═══ MATERIALS PROVIDED
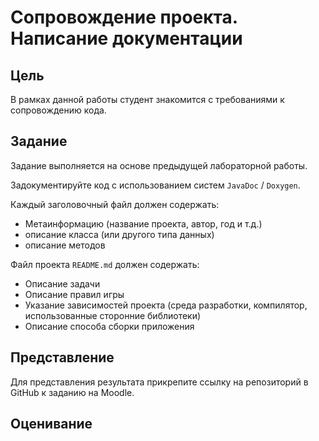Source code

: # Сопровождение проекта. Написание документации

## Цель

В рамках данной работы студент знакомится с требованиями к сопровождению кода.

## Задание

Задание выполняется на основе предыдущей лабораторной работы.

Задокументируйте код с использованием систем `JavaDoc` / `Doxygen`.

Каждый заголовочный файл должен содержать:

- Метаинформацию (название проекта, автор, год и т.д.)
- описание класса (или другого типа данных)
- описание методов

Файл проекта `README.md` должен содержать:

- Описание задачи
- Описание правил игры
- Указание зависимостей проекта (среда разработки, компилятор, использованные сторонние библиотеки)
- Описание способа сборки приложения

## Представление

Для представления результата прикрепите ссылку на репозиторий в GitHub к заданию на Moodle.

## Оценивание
══════
This exercise calls for the lines from the one holding "- Описание правил игры" through the end of the entries, transcribed exactly and with nothing more.

- Описание правил игры
- Указание зависимостей проекта (среда разработки, компилятор, использованные сторонние библиотеки)
- Описание способа сборки приложения

## Представление

Для представления результата прикрепите ссылку на репозиторий в GitHub к заданию на Moodle.

## Оценивание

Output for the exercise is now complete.